Dataset entries:
▼

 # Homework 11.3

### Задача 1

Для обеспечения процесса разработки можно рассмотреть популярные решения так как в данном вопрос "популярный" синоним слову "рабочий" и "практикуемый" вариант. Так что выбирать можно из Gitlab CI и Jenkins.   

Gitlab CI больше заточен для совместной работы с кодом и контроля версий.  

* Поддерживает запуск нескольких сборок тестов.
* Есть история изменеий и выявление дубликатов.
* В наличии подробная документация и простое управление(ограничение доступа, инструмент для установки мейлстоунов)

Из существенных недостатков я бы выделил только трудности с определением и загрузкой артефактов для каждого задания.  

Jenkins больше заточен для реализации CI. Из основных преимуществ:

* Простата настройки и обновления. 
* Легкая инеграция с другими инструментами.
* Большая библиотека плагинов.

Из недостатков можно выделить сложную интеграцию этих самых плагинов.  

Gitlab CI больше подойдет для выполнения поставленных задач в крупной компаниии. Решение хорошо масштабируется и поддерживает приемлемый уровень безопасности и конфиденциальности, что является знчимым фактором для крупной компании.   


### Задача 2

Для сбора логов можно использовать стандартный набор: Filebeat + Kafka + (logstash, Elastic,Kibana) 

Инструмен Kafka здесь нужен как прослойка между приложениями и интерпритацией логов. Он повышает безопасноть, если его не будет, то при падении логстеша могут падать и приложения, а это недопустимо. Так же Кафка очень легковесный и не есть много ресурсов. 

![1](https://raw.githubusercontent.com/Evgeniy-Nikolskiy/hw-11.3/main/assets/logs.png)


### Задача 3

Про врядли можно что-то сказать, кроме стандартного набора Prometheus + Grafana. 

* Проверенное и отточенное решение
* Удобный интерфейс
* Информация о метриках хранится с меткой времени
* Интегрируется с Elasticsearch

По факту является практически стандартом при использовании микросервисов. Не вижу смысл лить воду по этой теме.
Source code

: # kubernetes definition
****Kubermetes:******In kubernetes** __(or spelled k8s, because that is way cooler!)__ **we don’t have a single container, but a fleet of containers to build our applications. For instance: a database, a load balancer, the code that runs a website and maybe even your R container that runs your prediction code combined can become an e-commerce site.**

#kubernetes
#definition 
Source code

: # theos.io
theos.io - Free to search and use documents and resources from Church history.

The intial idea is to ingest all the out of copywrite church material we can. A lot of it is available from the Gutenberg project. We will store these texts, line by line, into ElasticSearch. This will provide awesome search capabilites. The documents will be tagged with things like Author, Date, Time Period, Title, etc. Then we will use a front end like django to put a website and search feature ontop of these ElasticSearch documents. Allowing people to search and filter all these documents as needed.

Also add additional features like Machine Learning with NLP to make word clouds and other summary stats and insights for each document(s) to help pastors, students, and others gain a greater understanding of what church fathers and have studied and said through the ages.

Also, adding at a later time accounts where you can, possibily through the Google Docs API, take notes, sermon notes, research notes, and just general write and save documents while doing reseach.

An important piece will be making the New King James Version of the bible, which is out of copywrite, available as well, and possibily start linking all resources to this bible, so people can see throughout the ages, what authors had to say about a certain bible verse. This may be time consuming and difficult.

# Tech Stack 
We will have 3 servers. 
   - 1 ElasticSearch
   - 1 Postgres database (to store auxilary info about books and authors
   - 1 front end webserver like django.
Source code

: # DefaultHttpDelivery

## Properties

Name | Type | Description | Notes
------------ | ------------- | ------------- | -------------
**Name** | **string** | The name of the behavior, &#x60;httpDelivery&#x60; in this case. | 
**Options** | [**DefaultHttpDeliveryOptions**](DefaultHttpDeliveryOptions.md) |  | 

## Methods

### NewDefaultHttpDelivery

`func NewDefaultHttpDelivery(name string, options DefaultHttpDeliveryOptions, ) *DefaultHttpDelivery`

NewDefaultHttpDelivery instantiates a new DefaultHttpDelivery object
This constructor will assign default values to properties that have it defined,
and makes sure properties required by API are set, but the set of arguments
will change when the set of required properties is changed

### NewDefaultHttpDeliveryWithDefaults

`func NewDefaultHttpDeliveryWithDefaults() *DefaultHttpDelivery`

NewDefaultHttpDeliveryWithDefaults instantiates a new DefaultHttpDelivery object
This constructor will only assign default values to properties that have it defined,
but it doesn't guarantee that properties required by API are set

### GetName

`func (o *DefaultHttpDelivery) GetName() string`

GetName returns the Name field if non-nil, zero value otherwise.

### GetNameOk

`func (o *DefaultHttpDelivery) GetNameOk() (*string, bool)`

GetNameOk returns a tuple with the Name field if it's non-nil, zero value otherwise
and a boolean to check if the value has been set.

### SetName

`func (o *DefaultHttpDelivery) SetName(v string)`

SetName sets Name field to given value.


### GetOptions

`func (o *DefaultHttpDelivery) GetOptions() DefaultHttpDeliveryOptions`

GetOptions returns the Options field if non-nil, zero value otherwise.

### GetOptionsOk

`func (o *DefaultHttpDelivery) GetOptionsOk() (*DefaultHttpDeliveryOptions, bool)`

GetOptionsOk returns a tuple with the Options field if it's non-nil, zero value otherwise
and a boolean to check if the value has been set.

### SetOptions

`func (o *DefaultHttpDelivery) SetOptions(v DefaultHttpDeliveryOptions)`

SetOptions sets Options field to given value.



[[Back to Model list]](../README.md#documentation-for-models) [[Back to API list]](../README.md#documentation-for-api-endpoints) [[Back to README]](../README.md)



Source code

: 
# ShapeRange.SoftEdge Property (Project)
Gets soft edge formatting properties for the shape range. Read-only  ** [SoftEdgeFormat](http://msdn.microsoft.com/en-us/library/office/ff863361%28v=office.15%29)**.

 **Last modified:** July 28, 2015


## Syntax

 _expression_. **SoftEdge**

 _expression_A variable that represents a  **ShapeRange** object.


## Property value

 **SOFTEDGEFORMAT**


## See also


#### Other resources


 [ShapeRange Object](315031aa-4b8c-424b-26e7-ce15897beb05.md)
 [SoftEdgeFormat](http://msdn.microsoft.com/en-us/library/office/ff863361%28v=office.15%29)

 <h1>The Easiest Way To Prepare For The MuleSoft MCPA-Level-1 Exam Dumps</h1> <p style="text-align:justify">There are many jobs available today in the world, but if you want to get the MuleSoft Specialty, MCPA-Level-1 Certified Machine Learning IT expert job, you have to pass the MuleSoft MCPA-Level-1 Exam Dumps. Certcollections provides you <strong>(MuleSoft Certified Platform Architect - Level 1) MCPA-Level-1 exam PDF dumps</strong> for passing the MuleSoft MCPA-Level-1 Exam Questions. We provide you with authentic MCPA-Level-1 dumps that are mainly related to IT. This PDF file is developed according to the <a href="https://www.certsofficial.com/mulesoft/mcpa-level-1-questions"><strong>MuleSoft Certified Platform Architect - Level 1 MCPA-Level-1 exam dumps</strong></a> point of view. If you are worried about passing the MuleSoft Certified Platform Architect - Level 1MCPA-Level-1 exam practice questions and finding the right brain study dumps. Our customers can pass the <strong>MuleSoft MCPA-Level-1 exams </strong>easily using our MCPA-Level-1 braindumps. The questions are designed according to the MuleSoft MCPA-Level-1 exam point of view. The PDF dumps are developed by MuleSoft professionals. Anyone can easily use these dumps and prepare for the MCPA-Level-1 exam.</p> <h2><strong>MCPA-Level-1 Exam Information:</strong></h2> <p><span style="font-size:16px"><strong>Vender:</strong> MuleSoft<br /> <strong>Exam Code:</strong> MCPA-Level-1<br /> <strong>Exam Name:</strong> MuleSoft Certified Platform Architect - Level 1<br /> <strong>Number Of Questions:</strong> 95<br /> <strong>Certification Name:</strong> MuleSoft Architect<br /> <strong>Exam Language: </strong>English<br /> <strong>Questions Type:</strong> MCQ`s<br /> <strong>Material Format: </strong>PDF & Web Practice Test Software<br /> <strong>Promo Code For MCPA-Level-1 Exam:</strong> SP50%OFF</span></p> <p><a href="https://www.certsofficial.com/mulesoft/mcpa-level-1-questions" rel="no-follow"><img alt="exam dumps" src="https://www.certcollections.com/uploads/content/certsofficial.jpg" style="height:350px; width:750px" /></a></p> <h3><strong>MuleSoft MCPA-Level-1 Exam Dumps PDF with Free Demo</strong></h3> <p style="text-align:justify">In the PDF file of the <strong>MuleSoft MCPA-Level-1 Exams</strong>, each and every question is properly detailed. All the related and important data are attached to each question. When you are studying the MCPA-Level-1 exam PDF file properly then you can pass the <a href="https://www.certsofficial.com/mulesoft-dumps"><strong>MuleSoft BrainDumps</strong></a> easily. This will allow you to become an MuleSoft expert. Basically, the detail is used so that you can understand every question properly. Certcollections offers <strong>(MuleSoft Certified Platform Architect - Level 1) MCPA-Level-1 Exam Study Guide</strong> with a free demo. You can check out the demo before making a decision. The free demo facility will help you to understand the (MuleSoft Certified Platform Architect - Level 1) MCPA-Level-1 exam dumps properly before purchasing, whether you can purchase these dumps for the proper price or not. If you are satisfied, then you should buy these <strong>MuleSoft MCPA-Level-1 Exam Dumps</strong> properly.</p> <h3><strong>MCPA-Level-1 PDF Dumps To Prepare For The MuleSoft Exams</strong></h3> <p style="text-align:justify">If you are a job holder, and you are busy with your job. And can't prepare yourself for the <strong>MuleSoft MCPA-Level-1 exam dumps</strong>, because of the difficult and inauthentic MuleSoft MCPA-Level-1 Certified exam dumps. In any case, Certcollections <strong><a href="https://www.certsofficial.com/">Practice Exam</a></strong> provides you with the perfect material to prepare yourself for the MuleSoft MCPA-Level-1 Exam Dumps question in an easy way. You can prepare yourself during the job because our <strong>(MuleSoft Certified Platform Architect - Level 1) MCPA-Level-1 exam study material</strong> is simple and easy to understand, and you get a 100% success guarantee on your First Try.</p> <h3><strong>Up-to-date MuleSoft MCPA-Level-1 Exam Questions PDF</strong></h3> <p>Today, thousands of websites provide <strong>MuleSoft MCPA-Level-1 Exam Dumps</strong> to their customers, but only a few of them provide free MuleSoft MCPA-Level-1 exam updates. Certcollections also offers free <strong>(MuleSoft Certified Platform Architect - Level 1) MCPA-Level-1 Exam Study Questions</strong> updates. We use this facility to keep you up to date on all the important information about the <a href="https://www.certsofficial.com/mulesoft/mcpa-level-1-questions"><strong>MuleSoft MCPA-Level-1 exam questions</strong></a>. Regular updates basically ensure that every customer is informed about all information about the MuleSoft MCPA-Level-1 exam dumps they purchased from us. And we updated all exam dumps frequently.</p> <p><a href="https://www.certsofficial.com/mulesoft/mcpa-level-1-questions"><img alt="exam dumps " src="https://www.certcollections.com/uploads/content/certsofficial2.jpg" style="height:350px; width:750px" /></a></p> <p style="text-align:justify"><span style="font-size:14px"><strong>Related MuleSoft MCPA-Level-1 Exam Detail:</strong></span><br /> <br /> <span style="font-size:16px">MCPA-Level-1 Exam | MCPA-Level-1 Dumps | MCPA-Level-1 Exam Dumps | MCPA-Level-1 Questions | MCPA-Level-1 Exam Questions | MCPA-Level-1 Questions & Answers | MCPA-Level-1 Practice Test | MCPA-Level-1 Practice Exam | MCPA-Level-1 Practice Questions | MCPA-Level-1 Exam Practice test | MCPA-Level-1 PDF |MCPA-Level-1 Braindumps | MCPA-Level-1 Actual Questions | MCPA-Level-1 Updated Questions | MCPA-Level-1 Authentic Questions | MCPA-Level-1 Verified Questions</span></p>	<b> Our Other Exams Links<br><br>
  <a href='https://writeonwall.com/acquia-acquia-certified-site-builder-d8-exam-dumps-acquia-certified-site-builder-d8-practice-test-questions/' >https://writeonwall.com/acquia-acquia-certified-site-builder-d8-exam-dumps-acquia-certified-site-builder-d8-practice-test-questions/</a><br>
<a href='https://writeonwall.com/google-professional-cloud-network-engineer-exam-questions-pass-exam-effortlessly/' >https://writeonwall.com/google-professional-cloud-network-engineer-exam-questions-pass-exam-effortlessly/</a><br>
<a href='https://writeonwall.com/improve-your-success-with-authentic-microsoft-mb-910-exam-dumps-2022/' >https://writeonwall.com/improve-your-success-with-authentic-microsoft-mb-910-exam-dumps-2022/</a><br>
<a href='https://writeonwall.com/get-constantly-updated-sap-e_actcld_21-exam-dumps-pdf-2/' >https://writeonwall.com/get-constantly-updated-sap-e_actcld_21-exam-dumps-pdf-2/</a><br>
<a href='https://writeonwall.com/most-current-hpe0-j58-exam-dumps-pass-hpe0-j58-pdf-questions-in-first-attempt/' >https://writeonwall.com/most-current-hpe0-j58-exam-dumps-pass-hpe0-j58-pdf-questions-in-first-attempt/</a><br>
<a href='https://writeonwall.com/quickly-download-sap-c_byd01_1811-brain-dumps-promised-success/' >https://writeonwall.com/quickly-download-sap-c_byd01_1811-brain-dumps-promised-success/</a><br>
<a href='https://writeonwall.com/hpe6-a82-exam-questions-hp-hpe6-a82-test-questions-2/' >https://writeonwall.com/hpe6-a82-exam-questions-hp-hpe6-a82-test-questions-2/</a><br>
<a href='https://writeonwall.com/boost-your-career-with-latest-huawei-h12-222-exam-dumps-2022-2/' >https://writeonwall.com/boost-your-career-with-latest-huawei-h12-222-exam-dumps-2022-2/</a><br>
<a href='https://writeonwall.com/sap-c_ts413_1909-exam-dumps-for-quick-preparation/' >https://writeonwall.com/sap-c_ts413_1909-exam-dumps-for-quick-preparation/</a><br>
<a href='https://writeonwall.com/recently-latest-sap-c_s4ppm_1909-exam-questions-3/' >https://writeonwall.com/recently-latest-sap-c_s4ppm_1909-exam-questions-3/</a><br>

▲

**Exercise instructions**
State the number of lines in the records that include the string "theos", without any other words.

**Response**
2